● DATA:
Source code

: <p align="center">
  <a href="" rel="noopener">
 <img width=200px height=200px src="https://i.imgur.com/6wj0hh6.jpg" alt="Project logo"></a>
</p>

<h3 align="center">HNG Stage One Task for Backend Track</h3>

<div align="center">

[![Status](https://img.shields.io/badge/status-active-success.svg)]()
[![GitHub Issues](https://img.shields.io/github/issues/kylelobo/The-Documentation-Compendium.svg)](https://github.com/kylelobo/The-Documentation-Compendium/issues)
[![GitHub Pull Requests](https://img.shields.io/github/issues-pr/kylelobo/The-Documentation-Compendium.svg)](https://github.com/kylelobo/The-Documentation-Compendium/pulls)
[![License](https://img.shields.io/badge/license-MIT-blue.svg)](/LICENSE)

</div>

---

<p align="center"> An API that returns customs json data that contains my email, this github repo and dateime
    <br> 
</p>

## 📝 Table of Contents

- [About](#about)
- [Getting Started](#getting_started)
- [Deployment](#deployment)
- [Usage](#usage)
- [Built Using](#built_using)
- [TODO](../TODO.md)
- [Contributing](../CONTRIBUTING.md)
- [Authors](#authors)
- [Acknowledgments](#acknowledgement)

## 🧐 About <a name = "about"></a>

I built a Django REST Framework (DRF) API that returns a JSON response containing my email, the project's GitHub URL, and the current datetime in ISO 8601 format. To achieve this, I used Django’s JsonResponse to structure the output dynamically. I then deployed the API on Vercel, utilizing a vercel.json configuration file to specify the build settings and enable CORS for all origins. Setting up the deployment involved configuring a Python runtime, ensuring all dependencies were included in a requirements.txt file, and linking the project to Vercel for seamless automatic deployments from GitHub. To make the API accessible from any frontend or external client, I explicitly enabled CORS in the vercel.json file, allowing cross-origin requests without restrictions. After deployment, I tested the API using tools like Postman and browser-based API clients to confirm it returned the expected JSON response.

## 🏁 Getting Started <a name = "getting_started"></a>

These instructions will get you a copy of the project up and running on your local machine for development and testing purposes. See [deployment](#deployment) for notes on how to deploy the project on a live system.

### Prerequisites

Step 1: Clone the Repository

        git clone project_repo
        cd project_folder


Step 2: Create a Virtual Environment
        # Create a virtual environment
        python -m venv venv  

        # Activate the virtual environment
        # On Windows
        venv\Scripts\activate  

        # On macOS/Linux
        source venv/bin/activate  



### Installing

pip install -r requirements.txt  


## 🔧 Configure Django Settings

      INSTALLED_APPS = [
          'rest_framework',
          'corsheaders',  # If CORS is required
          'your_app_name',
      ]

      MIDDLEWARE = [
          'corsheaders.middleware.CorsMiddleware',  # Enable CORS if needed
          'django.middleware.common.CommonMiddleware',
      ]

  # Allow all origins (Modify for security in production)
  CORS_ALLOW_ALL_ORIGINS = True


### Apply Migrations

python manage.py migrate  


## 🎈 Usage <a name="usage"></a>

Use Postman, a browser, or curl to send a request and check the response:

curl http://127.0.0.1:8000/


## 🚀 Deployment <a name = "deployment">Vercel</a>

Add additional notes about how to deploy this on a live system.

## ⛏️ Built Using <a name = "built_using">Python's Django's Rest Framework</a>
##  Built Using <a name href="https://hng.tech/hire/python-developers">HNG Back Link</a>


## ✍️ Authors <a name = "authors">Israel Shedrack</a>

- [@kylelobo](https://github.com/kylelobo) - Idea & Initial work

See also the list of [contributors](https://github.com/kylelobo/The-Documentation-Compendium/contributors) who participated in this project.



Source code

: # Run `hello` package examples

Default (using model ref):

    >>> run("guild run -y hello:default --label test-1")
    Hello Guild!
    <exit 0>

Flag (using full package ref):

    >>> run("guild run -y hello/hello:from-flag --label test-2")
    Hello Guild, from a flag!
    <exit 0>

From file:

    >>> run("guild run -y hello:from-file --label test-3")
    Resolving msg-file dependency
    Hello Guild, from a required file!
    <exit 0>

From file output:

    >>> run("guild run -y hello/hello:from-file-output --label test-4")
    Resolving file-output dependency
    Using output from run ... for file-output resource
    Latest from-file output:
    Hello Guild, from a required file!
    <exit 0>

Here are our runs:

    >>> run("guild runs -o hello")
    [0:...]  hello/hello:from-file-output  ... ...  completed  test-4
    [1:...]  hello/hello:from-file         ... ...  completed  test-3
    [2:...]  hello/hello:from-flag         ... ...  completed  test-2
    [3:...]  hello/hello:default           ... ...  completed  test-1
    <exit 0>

● EXERCISE BRIEF: The entries are to be repeated exactly, with nothing altered.

● WRITTEN RESPONSE:
Source code

: <p align="center">
  <a href="" rel="noopener">
 <img width=200px height=200px src="https://i.imgur.com/6wj0hh6.jpg" alt="Project logo"></a>
</p>

<h3 align="center">HNG Stage One Task for Backend Track</h3>

<div align="center">

[![Status](https://img.shields.io/badge/status-active-success.svg)]()
[![GitHub Issues](https://img.shields.io/github/issues/kylelobo/The-Documentation-Compendium.svg)](https://github.com/kylelobo/The-Documentation-Compendium/issues)
[![GitHub Pull Requests](https://img.shields.io/github/issues-pr/kylelobo/The-Documentation-Compendium.svg)](https://github.com/kylelobo/The-Documentation-Compendium/pulls)
[![License](https://img.shields.io/badge/license-MIT-blue.svg)](/LICENSE)

</div>

---

<p align="center"> An API that returns customs json data that contains my email, this github repo and dateime
    <br> 
</p>

## 📝 Table of Contents

- [About](#about)
- [Getting Started](#getting_started)
- [Deployment](#deployment)
- [Usage](#usage)
- [Built Using](#built_using)
- [TODO](../TODO.md)
- [Contributing](../CONTRIBUTING.md)
- [Authors](#authors)
- [Acknowledgments](#acknowledgement)

## 🧐 About <a name = "about"></a>

I built a Django REST Framework (DRF) API that returns a JSON response containing my email, the project's GitHub URL, and the current datetime in ISO 8601 format. To achieve this, I used Django’s JsonResponse to structure the output dynamically. I then deployed the API on Vercel, utilizing a vercel.json configuration file to specify the build settings and enable CORS for all origins. Setting up the deployment involved configuring a Python runtime, ensuring all dependencies were included in a requirements.txt file, and linking the project to Vercel for seamless automatic deployments from GitHub. To make the API accessible from any frontend or external client, I explicitly enabled CORS in the vercel.json file, allowing cross-origin requests without restrictions. After deployment, I tested the API using tools like Postman and browser-based API clients to confirm it returned the expected JSON response.

## 🏁 Getting Started <a name = "getting_started"></a>

These instructions will get you a copy of the project up and running on your local machine for development and testing purposes. See [deployment](#deployment) for notes on how to deploy the project on a live system.

### Prerequisites

Step 1: Clone the Repository

        git clone project_repo
        cd project_folder


Step 2: Create a Virtual Environment
        # Create a virtual environment
        python -m venv venv  

        # Activate the virtual environment
        # On Windows
        venv\Scripts\activate  

        # On macOS/Linux
        source venv/bin/activate  



### Installing

pip install -r requirements.txt  


## 🔧 Configure Django Settings

      INSTALLED_APPS = [
          'rest_framework',
          'corsheaders',  # If CORS is required
          'your_app_name',
      ]

      MIDDLEWARE = [
          'corsheaders.middleware.CorsMiddleware',  # Enable CORS if needed
          'django.middleware.common.CommonMiddleware',
      ]

  # Allow all origins (Modify for security in production)
  CORS_ALLOW_ALL_ORIGINS = True


### Apply Migrations

python manage.py migrate  


## 🎈 Usage <a name="usage"></a>

Use Postman, a browser, or curl to send a request and check the response:

curl http://127.0.0.1:8000/


## 🚀 Deployment <a name = "deployment">Vercel</a>

Add additional notes about how to deploy this on a live system.

## ⛏️ Built Using <a name = "built_using">Python's Django's Rest Framework</a>
##  Built Using <a name href="https://hng.tech/hire/python-developers">HNG Back Link</a>


## ✍️ Authors <a name = "authors">Israel Shedrack</a>

- [@kylelobo](https://github.com/kylelobo) - Idea & Initial work

See also the list of [contributors](https://github.com/kylelobo/The-Documentation-Compendium/contributors) who participated in this project.



Source code

: # Run `hello` package examples

Default (using model ref):

    >>> run("guild run -y hello:default --label test-1")
    Hello Guild!
    <exit 0>

Flag (using full package ref):

    >>> run("guild run -y hello/hello:from-flag --label test-2")
    Hello Guild, from a flag!
    <exit 0>

From file:

    >>> run("guild run -y hello:from-file --label test-3")
    Resolving msg-file dependency
    Hello Guild, from a required file!
    <exit 0>

From file output:

    >>> run("guild run -y hello/hello:from-file-output --label test-4")
    Resolving file-output dependency
    Using output from run ... for file-output resource
    Latest from-file output:
    Hello Guild, from a required file!
    <exit 0>

Here are our runs:

    >>> run("guild runs -o hello")
    [0:...]  hello/hello:from-file-output  ... ...  completed  test-4
    [1:...]  hello/hello:from-file         ... ...  completed  test-3
    [2:...]  hello/hello:from-flag         ... ...  completed  test-2
    [3:...]  hello/hello:default           ... ...  completed  test-1
    <exit 0>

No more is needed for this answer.